Author Topic: TT's Maths Thread (Read 147396 times) Tweet Share

TrueTears · « **Reply #1110 on:** November 15, 2010, 01:23:05 pm »

thought so but here you're assuming $(AB)^{-1} = B^{-1}A^{-1}$ doesn't that mean you also have to prove uniqueness too? Or are you assuming uniqueness too

m@tty · « **Reply #1111 on:** November 15, 2010, 01:26:18 pm »

lol I don't know. This is only what I remember from the start of the year in uni maths.

/0 · « **Reply #1112 on:** November 15, 2010, 03:27:42 pm »

Proof by example should work just fine. Alternatively,

$(AB)^{-1}(AB)=I$

Right multiplying by $B^{-1}$ :

$(AB)^{-1}A=B^{-1}$

Right multiplying by $A^{-1}$

$(AB)^{-1}=B^{-1}A^{-1}$

(Repeat for right inverse)

By construction, $AB$ is invertible. Alternatively, it is invertible because $\mbox{det}(AB)=\mbox{det}(A)\mbox{det}(B)\neq 0$

Uniqueness can be proven by assuming there are two inverses: $X$ , $Y$

If $X(AB)=I$ and $Y(AB)=I$ then $X=B^{-1}A^{-1}$ and $Y=B^{-1}A^{-1}$ so $X=Y$ .

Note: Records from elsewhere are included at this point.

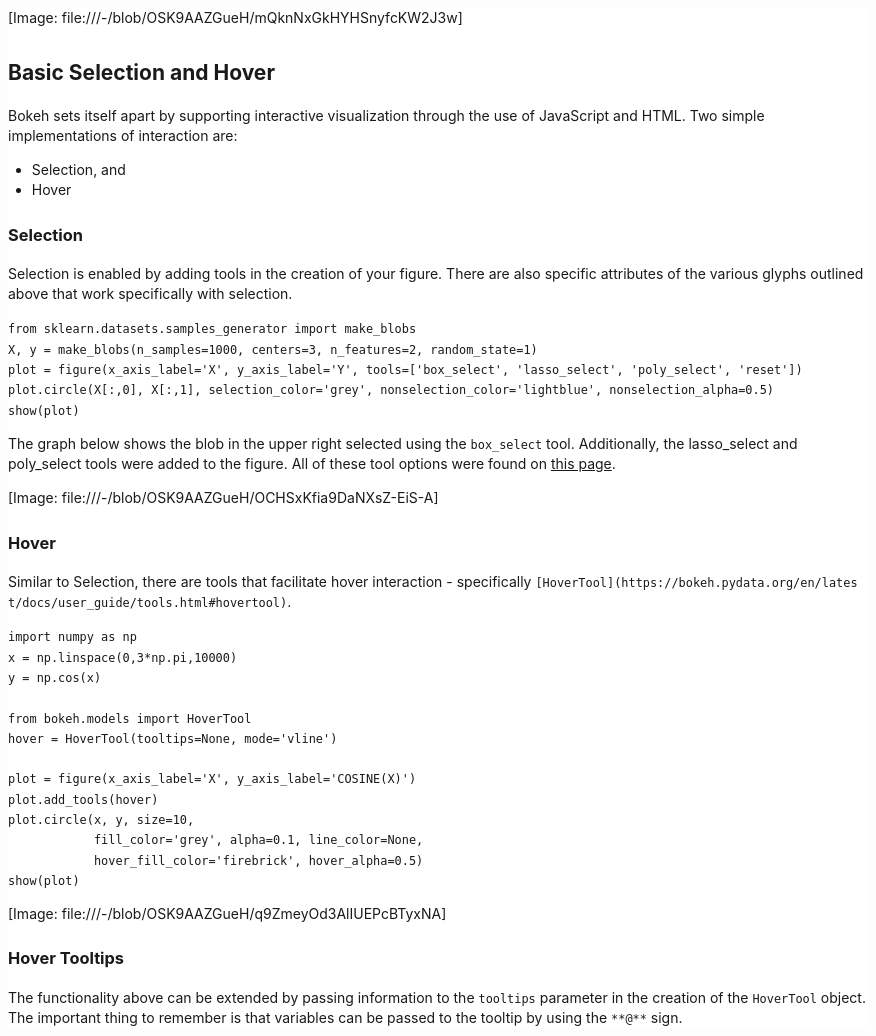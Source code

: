 [Image: file:///-/blob/OSK9AAZGueH/mQknNxGkHYHSnyfcKW2J3w]
## Basic Selection and Hover

Bokeh sets itself apart by supporting interactive visualization through the use of JavaScript and HTML. Two simple implementations of interaction are:

* Selection, and
* Hover

### Selection

Selection is enabled by adding tools in the creation of your figure. There are also specific attributes of the various glyphs outlined above that work specifically with selection.

```
from sklearn.datasets.samples_generator import make_blobs
X, y = make_blobs(n_samples=1000, centers=3, n_features=2, random_state=1)
plot = figure(x_axis_label='X', y_axis_label='Y', tools=['box_select', 'lasso_select', 'poly_select', 'reset'])
plot.circle(X[:,0], X[:,1], selection_color='grey', nonselection_color='lightblue', nonselection_alpha=0.5)
show(plot)
```

The graph below shows the blob in the upper right selected using the `box_select` tool. Additionally, the lasso_select and poly_select tools were added to the figure. All of these tool options were found on [this page](https://bokeh.pydata.org/en/latest/docs/user_guide/tools.html).

[Image: file:///-/blob/OSK9AAZGueH/OCHSxKfia9DaNXsZ-EiS-A]
### Hover

Similar to Selection, there are tools that facilitate hover interaction - specifically `[HoverTool](https://bokeh.pydata.org/en/latest/docs/user_guide/tools.html#hovertool)`.

```
import numpy as np
x = np.linspace(0,3*np.pi,10000)
y = np.cos(x)

from bokeh.models import HoverTool
hover = HoverTool(tooltips=None, mode='vline')

plot = figure(x_axis_label='X', y_axis_label='COSINE(X)')
plot.add_tools(hover)
plot.circle(x, y, size=10, 
            fill_color='grey', alpha=0.1, line_color=None,
            hover_fill_color='firebrick', hover_alpha=0.5)
show(plot)
```

[Image: file:///-/blob/OSK9AAZGueH/q9ZmeyOd3AlIUEPcBTyxNA]
### Hover Tooltips

The functionality above can be extended by passing information to the  `tooltips` parameter in the creation of the `HoverTool` object. The important thing to remember is that variables can be passed to the tooltip by using the `**@**` sign.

(Repeat for right inverse)

kamil9876 · « **Reply #1113 on:** November 15, 2010, 08:00:16 pm »

Well your guess is good. Remember the defn of an inverse of $A$ is a matrix $X$ such that $XA=AX=I$ . Using the associativity of matrix multiplication, you can show that the $X$ you guessed works and hence is an inverse => the inverse by uniquness. ie it isn't good to write $(AB)^{-1}$ if you don't know if it exists, maybe that's what TT was worried about.

TrueTears · « **Reply #1114 on:** November 16, 2010, 01:36:11 pm »

Ahh yup cool thanks for filling in the last loophole, thanks guys

itolduso · « **Reply #1115 on:** November 16, 2010, 02:29:19 pm »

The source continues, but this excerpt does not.